Он не мог поверить в то, что он – это вот: голова, руки-ноги, туловище, одежда на нем, характерные фразы, повадки, манеры, положение статус, молва. Конечно, он был этим всем, и был рад этому, но ему этого было мало, не хватало чего-то, что не могло быть поименованным. Ему так недоставало неизреченности о себе. Свою несказанность он ощущал смутно, но вожделел ее, как безумную недостижимую грезу. Что это значит? Что значат эти слова о нем, когда кто-то пытался поведать, что ему все кажется странным, мнимым до ужаса? Это значит, что он не был в том, в чем он был. Он не был в своем теле, когда его тело двигалось по земле в поисках своего места. Он не был в своем голосе, когда пел задушевные песни, пытаясь через них сказать то, что переплавилось в сердце. Он не был в себе, когда был собой, когда думал про себя «это я», когда говорил другим «это я», когда его «Я» ощущало себя во всей полноте – он не был в себе, его не было.

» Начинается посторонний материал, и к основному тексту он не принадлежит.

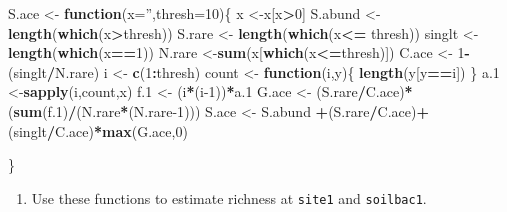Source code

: \documentclass[
]{article}
\newenvironment{Shaded}{\begin{snugshade}}{\end{snugshade}}
\newcommand{\ControlFlowTok}[1]{\textcolor[rgb]{0.13,0.29,0.53}{\textbf{#1}}}
\newcommand{\DataTypeTok}[1]{\textcolor[rgb]{0.13,0.29,0.53}{#1}}
\newcommand{\DecValTok}[1]{\textcolor[rgb]{0.00,0.00,0.81}{#1}}
\newcommand{\FloatTok}[1]{\textcolor[rgb]{0.00,0.00,0.81}{#1}}
\newcommand{\KeywordTok}[1]{\textcolor[rgb]{0.13,0.29,0.53}{\textbf{#1}}}
\newcommand{\NormalTok}[1]{#1}
\newcommand{\OperatorTok}[1]{\textcolor[rgb]{0.81,0.36,0.00}{\textbf{#1}}}
\newcommand{\StringTok}[1]{\textcolor[rgb]{0.31,0.60,0.02}{#1}}
\providecommand{\tightlist}{%
  \setlength{\itemsep}{0pt}\setlength{\parskip}{0pt}}
\begin{document}
\begin{Shaded}
\begin{Highlighting}[]
\NormalTok{S.ace <-}\StringTok{ }\ControlFlowTok{function}\NormalTok{(}\DataTypeTok{x=}\StringTok{''}\NormalTok{,}\DataTypeTok{thresh=}\DecValTok{10}\NormalTok{)\{}
\NormalTok{  x <-x[x}\OperatorTok{>}\DecValTok{0}\NormalTok{]}
\NormalTok{  S.abund <-}\StringTok{ }\KeywordTok{length}\NormalTok{(}\KeywordTok{which}\NormalTok{(x}\OperatorTok{>}\NormalTok{thresh))}
\NormalTok{  S.rare <-}\StringTok{ }\KeywordTok{length}\NormalTok{(}\KeywordTok{which}\NormalTok{(x}\OperatorTok{<=}\StringTok{ }\NormalTok{thresh))}
\NormalTok{  singlt <-}\KeywordTok{length}\NormalTok{(}\KeywordTok{which}\NormalTok{(x}\OperatorTok{==}\DecValTok{1}\NormalTok{))}
\NormalTok{  N.rare <-}\KeywordTok{sum}\NormalTok{(x[}\KeywordTok{which}\NormalTok{(x}\OperatorTok{<=}\NormalTok{thresh)])}
\NormalTok{  C.ace <-}\StringTok{ }\DecValTok{1}\OperatorTok{-}\StringTok{ }\NormalTok{(singlt}\OperatorTok{/}\NormalTok{N.rare)}
\NormalTok{  i <-}\StringTok{ }\KeywordTok{c}\NormalTok{(}\DecValTok{1}\OperatorTok{:}\NormalTok{thresh)}
\NormalTok{  count <-}\StringTok{ }\ControlFlowTok{function}\NormalTok{(i,y)\{}
    \KeywordTok{length}\NormalTok{(y[y}\OperatorTok{==}\NormalTok{i])}
\NormalTok{  \}}
\NormalTok{  a}\FloatTok{.1}\NormalTok{ <-}\KeywordTok{sapply}\NormalTok{(i,count,x)}
\NormalTok{  f}\FloatTok{.1}\NormalTok{ <-}\StringTok{ }\NormalTok{(i}\OperatorTok{*}\NormalTok{(i}\DecValTok{-1}\NormalTok{))}\OperatorTok{*}\NormalTok{a}\FloatTok{.1}
\NormalTok{  G.ace <-}\StringTok{ }\NormalTok{(S.rare}\OperatorTok{/}\NormalTok{C.ace)}\OperatorTok{*}\NormalTok{(}\KeywordTok{sum}\NormalTok{(f}\FloatTok{.1}\NormalTok{)}\OperatorTok{/}\NormalTok{(N.rare}\OperatorTok{*}\NormalTok{(N.rare}\DecValTok{-1}\NormalTok{)))}
\NormalTok{  S.ace <-}\StringTok{ }\NormalTok{S.abund }\OperatorTok{+}\NormalTok{(S.rare}\OperatorTok{/}\NormalTok{C.ace)}\OperatorTok{+}\NormalTok{(singlt}\OperatorTok{/}\NormalTok{C.ace)}\OperatorTok{*}\KeywordTok{max}\NormalTok{(G.ace,}\DecValTok{0}\NormalTok{)}
  
\NormalTok{\}}
\end{Highlighting}
\end{Shaded}

\begin{enumerate}
\def\labelenumi{\arabic{enumi}.}
\setcounter{enumi}{3}
\tightlist
\item
  Use these functions to estimate richness at \texttt{site1} and
  \texttt{soilbac1}.
\end{enumerate}
\end{document}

То есть он сам пришел к выводу о том, что его не было. А иначе как объяснить это странное, дикое чувство неверия в то, что ты весь исчерпан в земном, в том, что явлено? Никак.

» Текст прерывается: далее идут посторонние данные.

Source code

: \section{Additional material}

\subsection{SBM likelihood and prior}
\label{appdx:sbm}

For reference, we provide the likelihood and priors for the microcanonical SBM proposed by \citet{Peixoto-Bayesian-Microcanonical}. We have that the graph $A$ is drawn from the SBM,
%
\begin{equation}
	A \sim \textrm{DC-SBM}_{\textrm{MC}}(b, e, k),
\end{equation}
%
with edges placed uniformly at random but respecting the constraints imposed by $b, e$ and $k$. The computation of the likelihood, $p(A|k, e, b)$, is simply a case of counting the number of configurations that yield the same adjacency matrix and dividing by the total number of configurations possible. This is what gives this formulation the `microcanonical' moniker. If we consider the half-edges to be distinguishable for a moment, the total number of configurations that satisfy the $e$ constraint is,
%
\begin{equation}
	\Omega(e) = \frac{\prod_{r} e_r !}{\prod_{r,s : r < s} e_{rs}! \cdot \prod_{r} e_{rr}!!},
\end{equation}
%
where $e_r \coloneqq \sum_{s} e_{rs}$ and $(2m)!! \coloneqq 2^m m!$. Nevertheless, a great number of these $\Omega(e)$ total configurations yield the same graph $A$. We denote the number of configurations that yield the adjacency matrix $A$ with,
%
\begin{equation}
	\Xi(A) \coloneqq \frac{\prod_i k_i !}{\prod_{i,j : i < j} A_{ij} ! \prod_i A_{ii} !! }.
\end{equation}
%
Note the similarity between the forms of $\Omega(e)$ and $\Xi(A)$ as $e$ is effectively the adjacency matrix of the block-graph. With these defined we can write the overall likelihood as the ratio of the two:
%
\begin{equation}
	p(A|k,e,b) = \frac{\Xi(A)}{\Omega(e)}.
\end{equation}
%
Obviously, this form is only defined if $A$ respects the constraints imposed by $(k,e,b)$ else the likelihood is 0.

Неизвестно, отождествлял ли он свое «Я» и свое тело, или для него вообще не существовало понятия обособленного «Я», и он был бессамостен, известно только, что он лежал на диване и пялился в потолок, не веря в его белизну, не веря в существование верха. Он лежал и смотрел, и боль сочилась из его глаз, покрывала струпьями его лицо, а он кричал ужасным голосом о том, что ему хватит, хватит, хватит. Он бродил, гремя руками, разворачивая их во все стороны, силясь объять необъятное, приподнять неподъемное, обхватить себя в ветре слов, дующих из ротового отверстия Бога. Он видел перед собой преимущественно черный цвет, который никогда не покидал его. И даже сны его были черными, и душа его была черной. И ночь, когда он не спал, была не такой черной, как его очи, преисполненные грустным томлением, вселенской тоской и прочими аффектами.

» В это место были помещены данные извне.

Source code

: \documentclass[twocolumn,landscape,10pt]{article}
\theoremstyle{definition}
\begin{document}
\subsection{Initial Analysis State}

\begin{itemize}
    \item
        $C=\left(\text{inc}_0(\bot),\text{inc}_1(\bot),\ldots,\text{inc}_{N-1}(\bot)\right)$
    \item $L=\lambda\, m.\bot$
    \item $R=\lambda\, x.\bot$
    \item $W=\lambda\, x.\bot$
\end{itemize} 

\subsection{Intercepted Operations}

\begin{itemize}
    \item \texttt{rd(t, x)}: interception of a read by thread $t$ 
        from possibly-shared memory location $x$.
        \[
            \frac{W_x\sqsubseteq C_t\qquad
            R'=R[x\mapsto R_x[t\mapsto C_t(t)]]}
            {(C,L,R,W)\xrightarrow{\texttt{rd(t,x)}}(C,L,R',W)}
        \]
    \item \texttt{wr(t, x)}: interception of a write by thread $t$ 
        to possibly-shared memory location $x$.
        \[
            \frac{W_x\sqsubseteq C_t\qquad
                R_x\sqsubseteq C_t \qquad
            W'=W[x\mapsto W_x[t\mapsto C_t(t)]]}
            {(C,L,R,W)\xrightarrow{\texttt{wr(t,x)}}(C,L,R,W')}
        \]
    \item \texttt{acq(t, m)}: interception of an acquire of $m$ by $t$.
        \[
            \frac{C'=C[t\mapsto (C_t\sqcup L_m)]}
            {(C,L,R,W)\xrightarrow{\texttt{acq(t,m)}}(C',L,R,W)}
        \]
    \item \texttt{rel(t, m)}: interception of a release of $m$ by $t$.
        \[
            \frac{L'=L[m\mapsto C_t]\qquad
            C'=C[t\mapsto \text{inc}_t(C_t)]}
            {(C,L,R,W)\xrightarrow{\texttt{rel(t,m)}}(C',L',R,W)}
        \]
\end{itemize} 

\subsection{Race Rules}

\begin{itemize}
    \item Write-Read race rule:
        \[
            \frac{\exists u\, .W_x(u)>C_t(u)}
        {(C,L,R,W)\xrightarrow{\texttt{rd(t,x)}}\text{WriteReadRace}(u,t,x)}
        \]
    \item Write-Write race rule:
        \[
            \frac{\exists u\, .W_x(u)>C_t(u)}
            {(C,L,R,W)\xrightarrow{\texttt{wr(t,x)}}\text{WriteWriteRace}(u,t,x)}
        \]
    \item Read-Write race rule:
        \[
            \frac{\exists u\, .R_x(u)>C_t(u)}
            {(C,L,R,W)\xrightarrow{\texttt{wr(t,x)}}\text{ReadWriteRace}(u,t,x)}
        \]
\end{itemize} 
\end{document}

Страшно подумать, что предстоит пережить Мякишеву, чтобы сказать в конце своего жизненного пути: «Что ж, все было не зря. Я многому научился, многое повидал. Правда, я так и не понял, кому нужны все эти знания, которые я приобрел в ходе накопления долгого и трудного жизненного опыта? Для чего все это? Где то великое, что искупит оголтелую бесполезность моего существования?». И ответом Мякишеву будет молчание. Суровое молчание небес, которое эхом отразится в его сознании как безмолвие вселенной. И в самый последний миг, миг надежды, когда Мякишеву покажется вдруг, что перед самой смертью в этом молчании появится великий смысл, наступит агония и последние минуты жизни Мякишева пройдут в ужасных мучениях. Он будет стонать, верещать, и дергать ногами, как опрокинутый таракан, скуля от изнывающей боли, не в силах более помышлять ни о каком великом смысле, а только мечтать поскорее подохнуть, лишь бы не мучиться. Но перед ним вновь и вновь будет вставать образ последней истины, который воплотит в себе все существо боли, пригвождающей его к постели. Он станет ему ненавистен, он проклянет эту истину и подавится собственной рвотой. Когда соседи придут, чтобы опознать труп, они все столпятся вокруг тела Мякишева и сочувственно прошамкают беззубыми ртами что-то нечленораздельное. Жуткая картина: пожелтевшее и как будто вздувшееся тело Мякишева, перевернутое на живот; огромная неестественно волдыристая спина, и сальные спутанные волосы цвета опавшей осени.